◆ ABOUT THIS TASK
Report every line of the records that contains the word "needs".

◆ Data records
────────────────────────────────────────
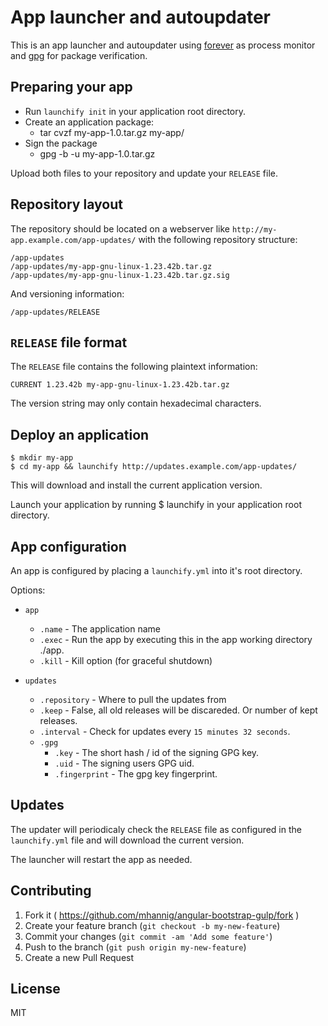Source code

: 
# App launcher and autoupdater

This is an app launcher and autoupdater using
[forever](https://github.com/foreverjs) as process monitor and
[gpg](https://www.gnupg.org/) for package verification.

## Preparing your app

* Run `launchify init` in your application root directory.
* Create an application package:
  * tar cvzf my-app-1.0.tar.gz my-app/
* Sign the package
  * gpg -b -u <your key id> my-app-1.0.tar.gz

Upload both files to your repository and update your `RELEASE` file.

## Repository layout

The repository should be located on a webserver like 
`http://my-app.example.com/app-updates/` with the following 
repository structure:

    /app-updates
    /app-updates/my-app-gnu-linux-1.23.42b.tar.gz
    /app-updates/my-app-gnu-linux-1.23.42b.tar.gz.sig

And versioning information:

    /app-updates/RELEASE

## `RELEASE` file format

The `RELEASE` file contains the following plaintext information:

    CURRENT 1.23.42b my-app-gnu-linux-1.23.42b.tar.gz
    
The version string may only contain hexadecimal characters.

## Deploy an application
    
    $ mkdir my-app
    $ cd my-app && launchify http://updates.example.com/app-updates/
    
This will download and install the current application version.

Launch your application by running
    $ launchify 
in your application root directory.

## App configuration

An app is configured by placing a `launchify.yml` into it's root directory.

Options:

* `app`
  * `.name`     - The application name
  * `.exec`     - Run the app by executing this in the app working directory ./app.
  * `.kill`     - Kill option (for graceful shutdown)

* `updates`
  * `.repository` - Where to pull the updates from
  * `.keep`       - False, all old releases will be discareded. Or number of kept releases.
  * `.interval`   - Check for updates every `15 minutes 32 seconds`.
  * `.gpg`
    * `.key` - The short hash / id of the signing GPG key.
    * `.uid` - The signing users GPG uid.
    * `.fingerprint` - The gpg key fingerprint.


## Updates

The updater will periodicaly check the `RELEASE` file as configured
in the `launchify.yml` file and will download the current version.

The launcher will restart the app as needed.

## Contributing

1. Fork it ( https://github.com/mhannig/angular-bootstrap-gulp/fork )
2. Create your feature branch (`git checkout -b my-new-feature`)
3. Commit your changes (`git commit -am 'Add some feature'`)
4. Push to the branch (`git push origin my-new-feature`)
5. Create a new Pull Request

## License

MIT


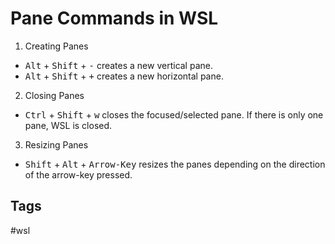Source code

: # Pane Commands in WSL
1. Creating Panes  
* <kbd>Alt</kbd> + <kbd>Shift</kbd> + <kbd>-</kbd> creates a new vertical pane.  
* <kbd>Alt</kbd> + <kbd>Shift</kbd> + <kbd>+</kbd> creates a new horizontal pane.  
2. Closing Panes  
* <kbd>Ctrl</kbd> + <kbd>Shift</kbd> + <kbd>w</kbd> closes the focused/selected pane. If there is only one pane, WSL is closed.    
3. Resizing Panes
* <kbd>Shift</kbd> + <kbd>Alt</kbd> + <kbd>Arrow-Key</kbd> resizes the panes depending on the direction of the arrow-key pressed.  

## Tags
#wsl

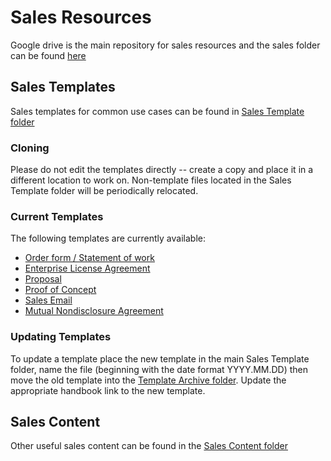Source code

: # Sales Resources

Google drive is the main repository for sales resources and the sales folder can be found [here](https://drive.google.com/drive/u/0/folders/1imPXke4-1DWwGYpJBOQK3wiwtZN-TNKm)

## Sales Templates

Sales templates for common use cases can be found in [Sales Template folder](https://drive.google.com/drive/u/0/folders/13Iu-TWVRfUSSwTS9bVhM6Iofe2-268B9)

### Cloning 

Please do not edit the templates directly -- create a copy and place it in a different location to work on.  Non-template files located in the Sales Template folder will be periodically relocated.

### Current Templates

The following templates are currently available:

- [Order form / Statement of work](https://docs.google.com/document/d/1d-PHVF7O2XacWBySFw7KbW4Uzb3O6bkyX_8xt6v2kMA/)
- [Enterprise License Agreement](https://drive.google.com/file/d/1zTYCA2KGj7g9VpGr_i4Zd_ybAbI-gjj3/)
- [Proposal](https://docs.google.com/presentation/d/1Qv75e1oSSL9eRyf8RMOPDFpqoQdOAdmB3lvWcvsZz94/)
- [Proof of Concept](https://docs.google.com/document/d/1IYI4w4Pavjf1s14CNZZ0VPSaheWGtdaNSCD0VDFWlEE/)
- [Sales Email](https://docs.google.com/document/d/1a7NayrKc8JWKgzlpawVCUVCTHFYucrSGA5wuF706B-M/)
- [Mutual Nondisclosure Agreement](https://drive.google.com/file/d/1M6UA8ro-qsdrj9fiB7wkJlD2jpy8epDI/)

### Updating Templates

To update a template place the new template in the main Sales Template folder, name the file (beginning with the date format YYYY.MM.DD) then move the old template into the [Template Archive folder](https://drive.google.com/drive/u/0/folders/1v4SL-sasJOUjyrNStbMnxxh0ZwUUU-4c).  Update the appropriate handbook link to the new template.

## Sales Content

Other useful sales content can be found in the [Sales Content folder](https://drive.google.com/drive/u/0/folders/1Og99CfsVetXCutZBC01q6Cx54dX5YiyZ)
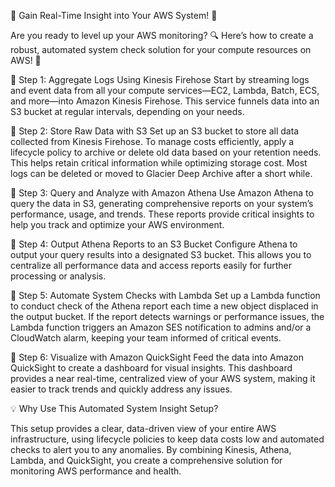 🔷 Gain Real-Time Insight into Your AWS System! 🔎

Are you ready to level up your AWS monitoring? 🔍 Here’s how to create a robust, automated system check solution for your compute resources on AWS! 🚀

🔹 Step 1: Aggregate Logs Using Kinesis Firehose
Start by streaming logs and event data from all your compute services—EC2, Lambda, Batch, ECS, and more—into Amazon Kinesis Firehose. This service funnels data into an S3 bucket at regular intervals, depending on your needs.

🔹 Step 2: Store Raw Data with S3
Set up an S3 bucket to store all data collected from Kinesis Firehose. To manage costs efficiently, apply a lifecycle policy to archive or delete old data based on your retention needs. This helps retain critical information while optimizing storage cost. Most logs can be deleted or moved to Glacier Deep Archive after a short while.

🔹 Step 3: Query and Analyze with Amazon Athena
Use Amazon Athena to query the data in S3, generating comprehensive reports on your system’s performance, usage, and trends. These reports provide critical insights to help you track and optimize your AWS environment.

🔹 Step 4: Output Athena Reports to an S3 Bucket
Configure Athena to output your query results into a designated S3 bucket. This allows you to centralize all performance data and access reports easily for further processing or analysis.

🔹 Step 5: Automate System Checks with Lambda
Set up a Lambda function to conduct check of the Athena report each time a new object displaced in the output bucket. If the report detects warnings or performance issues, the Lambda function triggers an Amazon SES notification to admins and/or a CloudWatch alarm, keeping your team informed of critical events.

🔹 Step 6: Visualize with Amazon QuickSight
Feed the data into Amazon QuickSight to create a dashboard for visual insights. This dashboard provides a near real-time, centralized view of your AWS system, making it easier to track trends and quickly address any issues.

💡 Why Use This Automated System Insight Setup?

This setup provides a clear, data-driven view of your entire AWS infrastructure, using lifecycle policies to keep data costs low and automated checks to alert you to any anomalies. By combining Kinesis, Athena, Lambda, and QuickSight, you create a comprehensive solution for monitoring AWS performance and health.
────────────────────────────────────────
◆ EXERCISE RESULT
Start by streaming logs and event data from all your compute services—EC2, Lambda, Batch, ECS, and more—into Amazon Kinesis Firehose. This service funnels data into an S3 bucket at regular intervals, depending on your needs.
Set up an S3 bucket to store all data collected from Kinesis Firehose. To manage costs efficiently, apply a lifecycle policy to archive or delete old data based on your retention needs. This helps retain critical information while optimizing storage cost. Most logs can be deleted or moved to Glacier Deep Archive after a short while.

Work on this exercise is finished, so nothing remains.